Acqua di San Giovanni: ecco come e perché si prepara il 23 giugno notte

La notte a cavallo tra il 23 ed il 24 giugno è una notte molto particolare in cui, secondo la tradizione, si prepare l’acqua di San Giovanni per raccogliere la rugiada degli Dei.

Secondo la leggenda, infatti, l’acqua di San Giovanni possiede virtù curative protettrici e che porti salute, fortuna e amore.

La magia dell’acqua di San Giovanni è legata al solstizio d’estate: nel giorno più lungo dell’anno e in questo periodo la natura giunge al massimo splendore e, nonostante la forte rinascita, bisogna prestare attenzione agli eventi sfortunati come siccità, forti temporali o malattie delle piante, che rovinerebbero i raccolti.

Per evitare questi eventi nefasti si fanno falò propiziatori che rappresentano il sole e si prepara appunto l’acqua di San Giovanni per raccogliere la rugiada, che simboleggia la luna.

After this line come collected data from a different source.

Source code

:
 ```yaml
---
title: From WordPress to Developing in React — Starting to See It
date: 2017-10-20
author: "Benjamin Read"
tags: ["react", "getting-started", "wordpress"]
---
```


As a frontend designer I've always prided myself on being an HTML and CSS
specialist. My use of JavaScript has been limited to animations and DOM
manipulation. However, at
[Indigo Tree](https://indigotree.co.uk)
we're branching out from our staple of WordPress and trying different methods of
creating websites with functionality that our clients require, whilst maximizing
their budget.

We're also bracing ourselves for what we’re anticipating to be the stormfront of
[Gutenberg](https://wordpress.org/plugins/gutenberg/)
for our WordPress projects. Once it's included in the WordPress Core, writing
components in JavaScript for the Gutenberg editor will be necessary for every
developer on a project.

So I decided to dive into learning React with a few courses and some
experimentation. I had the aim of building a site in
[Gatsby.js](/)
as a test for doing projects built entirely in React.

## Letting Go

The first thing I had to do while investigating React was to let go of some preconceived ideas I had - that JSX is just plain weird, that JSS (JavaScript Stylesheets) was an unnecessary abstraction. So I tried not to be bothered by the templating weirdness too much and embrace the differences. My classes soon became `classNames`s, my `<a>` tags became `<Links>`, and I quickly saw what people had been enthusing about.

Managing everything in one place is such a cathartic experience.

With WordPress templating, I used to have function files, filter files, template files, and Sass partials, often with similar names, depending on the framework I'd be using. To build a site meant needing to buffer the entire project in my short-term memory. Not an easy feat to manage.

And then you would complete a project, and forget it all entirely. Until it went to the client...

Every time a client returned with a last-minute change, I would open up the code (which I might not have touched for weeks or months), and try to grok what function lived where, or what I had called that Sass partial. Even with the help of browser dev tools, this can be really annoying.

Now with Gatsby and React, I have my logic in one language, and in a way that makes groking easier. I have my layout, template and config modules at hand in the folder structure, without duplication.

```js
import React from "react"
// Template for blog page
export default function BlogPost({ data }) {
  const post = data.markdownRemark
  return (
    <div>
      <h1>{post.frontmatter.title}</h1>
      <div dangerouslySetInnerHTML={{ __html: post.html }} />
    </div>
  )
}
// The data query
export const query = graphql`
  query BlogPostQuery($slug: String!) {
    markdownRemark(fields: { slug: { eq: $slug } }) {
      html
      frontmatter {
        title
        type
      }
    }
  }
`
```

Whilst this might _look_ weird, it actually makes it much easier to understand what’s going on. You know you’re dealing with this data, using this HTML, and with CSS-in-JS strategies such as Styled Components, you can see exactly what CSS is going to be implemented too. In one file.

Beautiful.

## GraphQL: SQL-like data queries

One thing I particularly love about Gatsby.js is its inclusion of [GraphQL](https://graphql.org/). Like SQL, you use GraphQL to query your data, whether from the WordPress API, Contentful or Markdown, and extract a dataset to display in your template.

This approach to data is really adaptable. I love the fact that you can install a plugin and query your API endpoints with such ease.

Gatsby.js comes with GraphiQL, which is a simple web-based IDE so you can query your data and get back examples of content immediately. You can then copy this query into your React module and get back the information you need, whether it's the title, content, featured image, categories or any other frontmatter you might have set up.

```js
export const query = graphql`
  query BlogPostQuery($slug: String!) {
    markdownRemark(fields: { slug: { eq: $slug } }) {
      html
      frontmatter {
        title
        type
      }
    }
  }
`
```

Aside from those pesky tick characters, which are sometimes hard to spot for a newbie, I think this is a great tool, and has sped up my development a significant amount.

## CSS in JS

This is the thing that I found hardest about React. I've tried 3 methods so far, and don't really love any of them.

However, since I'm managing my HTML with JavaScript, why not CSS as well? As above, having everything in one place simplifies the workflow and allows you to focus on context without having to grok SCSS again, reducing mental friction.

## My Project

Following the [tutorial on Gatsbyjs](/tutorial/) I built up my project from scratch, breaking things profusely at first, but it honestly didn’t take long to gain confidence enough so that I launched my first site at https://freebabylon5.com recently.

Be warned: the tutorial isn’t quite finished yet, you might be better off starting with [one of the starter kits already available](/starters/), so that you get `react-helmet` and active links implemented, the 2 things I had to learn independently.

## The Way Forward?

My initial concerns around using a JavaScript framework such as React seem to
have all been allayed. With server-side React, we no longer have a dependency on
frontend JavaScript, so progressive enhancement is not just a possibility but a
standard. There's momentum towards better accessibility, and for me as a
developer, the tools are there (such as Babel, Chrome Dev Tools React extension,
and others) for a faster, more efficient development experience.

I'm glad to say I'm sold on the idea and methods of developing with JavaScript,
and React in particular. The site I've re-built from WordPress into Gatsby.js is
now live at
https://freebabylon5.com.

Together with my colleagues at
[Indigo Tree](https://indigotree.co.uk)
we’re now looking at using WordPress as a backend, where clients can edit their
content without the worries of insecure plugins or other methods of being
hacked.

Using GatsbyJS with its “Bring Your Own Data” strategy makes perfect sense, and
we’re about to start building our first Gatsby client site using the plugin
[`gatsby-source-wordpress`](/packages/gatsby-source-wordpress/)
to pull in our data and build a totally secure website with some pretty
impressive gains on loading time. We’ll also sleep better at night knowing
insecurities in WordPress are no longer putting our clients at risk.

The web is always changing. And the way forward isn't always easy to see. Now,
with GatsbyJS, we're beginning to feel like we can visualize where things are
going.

Quest’acqua porterebbe fortuna e prosperità grazie all’incredibile potenza dei fiori e sarebbe in grado di proteggere i raccolti, allontanando le calamità.

Per preparare l’acqua di San Giovanni bisogna raccogliere una misticanza di erbe e fiori spontanei come ierico, lavanda, artemisia e malva e fiori e foglie di menta, rosmarino e salvia. Si possono trovare e raccogliere anche i fiordalisi, i papaveri, le rose o la camomilla, in base alle fioriture presenti nel proprio territorio.

Si raccomanda di rispettare la natura durante la raccolta delle erbe, di raccogliere quantità eccessive di esemplari e di non estirpare le piante alla radice. Dopo il tramonto le erbe raccolte vanno messe in acqua e si lasciano all’esterno per tutta la notte, così che possano assorbire la rugiada del mattino e acquisire proprietà magiche.

La mattina del 24 giugno, l’acqua di San Giovanni si utilizza per lavare mani e viso, in una sorta di rituale propiziatorio e di purificazione che porterà amore, fortuna e salute.